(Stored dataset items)
********
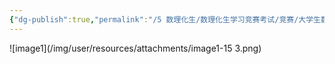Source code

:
 ```yaml
---
{"dg-publish":true,"permalink":"/5 数理化生/数理化生学习竞赛考试/竞赛/大学生数学竞赛/1的无穷次方极限/","title":"1的无穷次方极限"}
---
```



![image1](/img/user/resources/attachments/image1-15 3.png)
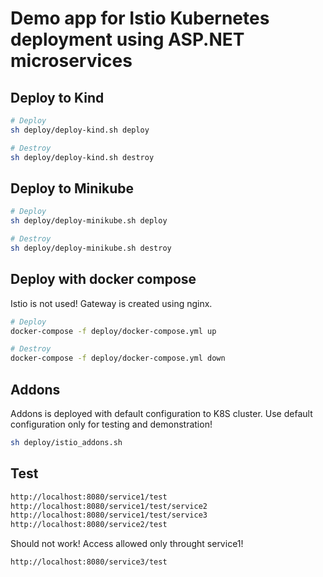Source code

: # Demo app for Istio Kubernetes deployment using ASP.NET microservices

## Deploy to Kind
```bash
# Deploy
sh deploy/deploy-kind.sh deploy

# Destroy
sh deploy/deploy-kind.sh destroy
```

## Deploy to Minikube
```bash
# Deploy
sh deploy/deploy-minikube.sh deploy

# Destroy
sh deploy/deploy-minikube.sh destroy
```

## Deploy with docker compose
Istio is not used! Gateway is created using nginx.

```bash
# Deploy
docker-compose -f deploy/docker-compose.yml up

# Destroy
docker-compose -f deploy/docker-compose.yml down
```

## Addons
Addons is deployed with default configuration to K8S cluster. Use default configuration only for testing and demonstration!
```bash
sh deploy/istio_addons.sh
```

## Test
```bash
http://localhost:8080/service1/test
http://localhost:8080/service1/test/service2
http://localhost:8080/service1/test/service3
http://localhost:8080/service2/test
```

Should not work! Access allowed only throught service1!
```bash
http://localhost:8080/service3/test
```
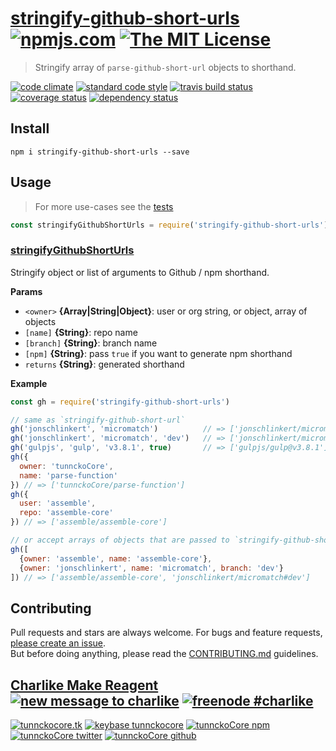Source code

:# [stringify-github-short-urls][author-www-url] [![npmjs.com][npmjs-img]][npmjs-url] [![The MIT License][license-img]][license-url] 

> Stringify array of `parse-github-short-url` objects to shorthand.

[![code climate][codeclimate-img]][codeclimate-url] [![standard code style][standard-img]][standard-url] [![travis build status][travis-img]][travis-url] [![coverage status][coveralls-img]][coveralls-url] [![dependency status][david-img]][david-url]


## Install
```
npm i stringify-github-short-urls --save
```


## Usage
> For more use-cases see the [tests](./test.js)

```js
const stringifyGithubShortUrls = require('stringify-github-short-urls')
```

### [stringifyGithubShortUrls](index.js#L49)
Stringify object or list of arguments to Github / npm shorthand.

**Params**

* `<owner>` **{Array|String|Object}**: user or org string, or object, array of objects    
* `[name]` **{String}**: repo name    
* `[branch]` **{String}**: branch name    
* `[npm]` **{String}**: pass `true` if you want to generate npm shorthand    
* `returns` **{String}**: generated shorthand  

**Example**

```js
const gh = require('stringify-github-short-urls')

// same as `stringify-github-short-url`
gh('jonschlinkert', 'micromatch')          // => ['jonschlinkert/micromatch']
gh('jonschlinkert', 'micromatch', 'dev')   // => ['jonschlinkert/micromatch#dev']
gh('gulpjs', 'gulp', 'v3.8.1', true)       // => ['gulpjs/gulp@v3.8.1']
gh({
  owner: 'tunnckoCore',
  name: 'parse-function'
}) // => ['tunnckoCore/parse-function']
gh({
  user: 'assemble',
  repo: 'assemble-core'
}) // => ['assemble/assemble-core']

// or accept arrays of objects that are passed to `stringify-github-short-url`
gh([
  {owner: 'assemble', name: 'assemble-core'},
  {owner: 'jonschlinkert', name: 'micromatch', branch: 'dev'}
]) // => ['assemble/assemble-core', 'jonschlinkert/micromatch#dev']
```


## Contributing
Pull requests and stars are always welcome. For bugs and feature requests, [please create an issue](https://github.com/tunnckoCore/stringify-github-short-urls/issues/new).  
But before doing anything, please read the [CONTRIBUTING.md](./CONTRIBUTING.md) guidelines.


## [Charlike Make Reagent](http://j.mp/1stW47C) [![new message to charlike][new-message-img]][new-message-url] [![freenode #charlike][freenode-img]][freenode-url]

[![tunnckocore.tk][author-www-img]][author-www-url] [![keybase tunnckocore][keybase-img]][keybase-url] [![tunnckoCore npm][author-npm-img]][author-npm-url] [![tunnckoCore twitter][author-twitter-img]][author-twitter-url] [![tunnckoCore github][author-github-img]][author-github-url]


[npmjs-url]: https://www.npmjs.com/package/stringify-github-short-urls
[npmjs-img]: https://img.shields.io/npm/v/stringify-github-short-urls.svg?label=stringify-github-short-urls

[license-url]: https://github.com/tunnckoCore/stringify-github-short-urls/blob/master/LICENSE
[license-img]: https://img.shields.io/badge/license-MIT-blue.svg


[codeclimate-url]: https://codeclimate.com/github/tunnckoCore/stringify-github-short-urls
[codeclimate-img]: https://img.shields.io/codeclimate/github/tunnckoCore/stringify-github-short-urls.svg

[travis-url]: https://travis-ci.org/tunnckoCore/stringify-github-short-urls
[travis-img]: https://img.shields.io/travis/tunnckoCore/stringify-github-short-urls.svg

[coveralls-url]: https://coveralls.io/r/tunnckoCore/stringify-github-short-urls
[coveralls-img]: https://img.shields.io/coveralls/tunnckoCore/stringify-github-short-urls.svg

[david-url]: https://david-dm.org/tunnckoCore/stringify-github-short-urls
[david-img]: https://img.shields.io/david/tunnckoCore/stringify-github-short-urls.svg

[standard-url]: https://github.com/feross/standard
[standard-img]: https://img.shields.io/badge/code%20style-standard-brightgreen.svg


[author-www-url]: http://www.tunnckocore.tk
[author-www-img]: https://img.shields.io/badge/www-tunnckocore.tk-fe7d37.svg

[keybase-url]: https://keybase.io/tunnckocore
[keybase-img]: https://img.shields.io/badge/keybase-tunnckocore-8a7967.svg

[author-npm-url]: https://www.npmjs.com/~tunnckocore
[author-npm-img]: https://img.shields.io/badge/npm-~tunnckocore-cb3837.svg

[author-twitter-url]: https://twitter.com/tunnckoCore
[author-twitter-img]: https://img.shields.io/badge/twitter-@tunnckoCore-55acee.svg

[author-github-url]: https://github.com/tunnckoCore
[author-github-img]: https://img.shields.io/badge/github-@tunnckoCore-4183c4.svg

[freenode-url]: http://webchat.freenode.net/?channels=charlike
[freenode-img]: https://img.shields.io/badge/freenode-%23charlike-5654a4.svg

[new-message-url]: https://github.com/tunnckoCore/ama
[new-message-img]: https://img.shields.io/badge/ask%20me-anything-green.svg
********
Set down all records verbatim, omitting images.

Source code

:
 ```yaml
---
{"dg-publish":true,"permalink":"/5 数理化生/数理化生学习竞赛考试/竞赛/大学生数学竞赛/1的无穷次方极限/","title":"1的无穷次方极限"}
---
```



![image1](/img/user/resources/attachments/image1-15 3.png)
Source code

: # Demo app for Istio Kubernetes deployment using ASP.NET microservices

## Deploy to Kind
```bash
# Deploy
sh deploy/deploy-kind.sh deploy

# Destroy
sh deploy/deploy-kind.sh destroy
```

## Deploy to Minikube
```bash
# Deploy
sh deploy/deploy-minikube.sh deploy

# Destroy
sh deploy/deploy-minikube.sh destroy
```

## Deploy with docker compose
Istio is not used! Gateway is created using nginx.

```bash
# Deploy
docker-compose -f deploy/docker-compose.yml up

# Destroy
docker-compose -f deploy/docker-compose.yml down
```

## Addons
Addons is deployed with default configuration to K8S cluster. Use default configuration only for testing and demonstration!
```bash
sh deploy/istio_addons.sh
```

## Test
```bash
http://localhost:8080/service1/test
http://localhost:8080/service1/test/service2
http://localhost:8080/service1/test/service3
http://localhost:8080/service2/test
```

Should not work! Access allowed only throught service1!
```bash
http://localhost:8080/service3/test
```
Source code

:# [stringify-github-short-urls][author-www-url] [![npmjs.com][npmjs-img]][npmjs-url] [![The MIT License][license-img]][license-url] 

> Stringify array of `parse-github-short-url` objects to shorthand.

[![code climate][codeclimate-img]][codeclimate-url] [![standard code style][standard-img]][standard-url] [![travis build status][travis-img]][travis-url] [![coverage status][coveralls-img]][coveralls-url] [![dependency status][david-img]][david-url]


## Install
```
npm i stringify-github-short-urls --save
```


## Usage
> For more use-cases see the [tests](./test.js)

```js
const stringifyGithubShortUrls = require('stringify-github-short-urls')
```

### [stringifyGithubShortUrls](index.js#L49)
Stringify object or list of arguments to Github / npm shorthand.

**Params**

* `<owner>` **{Array|String|Object}**: user or org string, or object, array of objects    
* `[name]` **{String}**: repo name    
* `[branch]` **{String}**: branch name    
* `[npm]` **{String}**: pass `true` if you want to generate npm shorthand    
* `returns` **{String}**: generated shorthand  

**Example**

```js
const gh = require('stringify-github-short-urls')

// same as `stringify-github-short-url`
gh('jonschlinkert', 'micromatch')          // => ['jonschlinkert/micromatch']
gh('jonschlinkert', 'micromatch', 'dev')   // => ['jonschlinkert/micromatch#dev']
gh('gulpjs', 'gulp', 'v3.8.1', true)       // => ['gulpjs/gulp@v3.8.1']
gh({
  owner: 'tunnckoCore',
  name: 'parse-function'
}) // => ['tunnckoCore/parse-function']
gh({
  user: 'assemble',
  repo: 'assemble-core'
}) // => ['assemble/assemble-core']

// or accept arrays of objects that are passed to `stringify-github-short-url`
gh([
  {owner: 'assemble', name: 'assemble-core'},
  {owner: 'jonschlinkert', name: 'micromatch', branch: 'dev'}
]) // => ['assemble/assemble-core', 'jonschlinkert/micromatch#dev']
```


## Contributing
Pull requests and stars are always welcome. For bugs and feature requests, [please create an issue](https://github.com/tunnckoCore/stringify-github-short-urls/issues/new).  
But before doing anything, please read the [CONTRIBUTING.md](./CONTRIBUTING.md) guidelines.


## [Charlike Make Reagent](http://j.mp/1stW47C) [![new message to charlike][new-message-img]][new-message-url] [![freenode #charlike][freenode-img]][freenode-url]

[![tunnckocore.tk][author-www-img]][author-www-url] [![keybase tunnckocore][keybase-img]][keybase-url] [![tunnckoCore npm][author-npm-img]][author-npm-url] [![tunnckoCore twitter][author-twitter-img]][author-twitter-url] [![tunnckoCore github][author-github-img]][author-github-url]


[npmjs-url]: https://www.npmjs.com/package/stringify-github-short-urls
[npmjs-img]: https://img.shields.io/npm/v/stringify-github-short-urls.svg?label=stringify-github-short-urls

[license-url]: https://github.com/tunnckoCore/stringify-github-short-urls/blob/master/LICENSE
[license-img]: https://img.shields.io/badge/license-MIT-blue.svg


[codeclimate-url]: https://codeclimate.com/github/tunnckoCore/stringify-github-short-urls
[codeclimate-img]: https://img.shields.io/codeclimate/github/tunnckoCore/stringify-github-short-urls.svg

[travis-url]: https://travis-ci.org/tunnckoCore/stringify-github-short-urls
[travis-img]: https://img.shields.io/travis/tunnckoCore/stringify-github-short-urls.svg

[coveralls-url]: https://coveralls.io/r/tunnckoCore/stringify-github-short-urls
[coveralls-img]: https://img.shields.io/coveralls/tunnckoCore/stringify-github-short-urls.svg

[david-url]: https://david-dm.org/tunnckoCore/stringify-github-short-urls
[david-img]: https://img.shields.io/david/tunnckoCore/stringify-github-short-urls.svg

[standard-url]: https://github.com/feross/standard
[standard-img]: https://img.shields.io/badge/code%20style-standard-brightgreen.svg


[author-www-url]: http://www.tunnckocore.tk
[author-www-img]: https://img.shields.io/badge/www-tunnckocore.tk-fe7d37.svg

[keybase-url]: https://keybase.io/tunnckocore
[keybase-img]: https://img.shields.io/badge/keybase-tunnckocore-8a7967.svg

[author-npm-url]: https://www.npmjs.com/~tunnckocore
[author-npm-img]: https://img.shields.io/badge/npm-~tunnckocore-cb3837.svg

[author-twitter-url]: https://twitter.com/tunnckoCore
[author-twitter-img]: https://img.shields.io/badge/twitter-@tunnckoCore-55acee.svg

[author-github-url]: https://github.com/tunnckoCore
[author-github-img]: https://img.shields.io/badge/github-@tunnckoCore-4183c4.svg

[freenode-url]: http://webchat.freenode.net/?channels=charlike
[freenode-img]: https://img.shields.io/badge/freenode-%23charlike-5654a4.svg

[new-message-url]: https://github.com/tunnckoCore/ama
[new-message-img]: https://img.shields.io/badge/ask%20me-anything-green.svg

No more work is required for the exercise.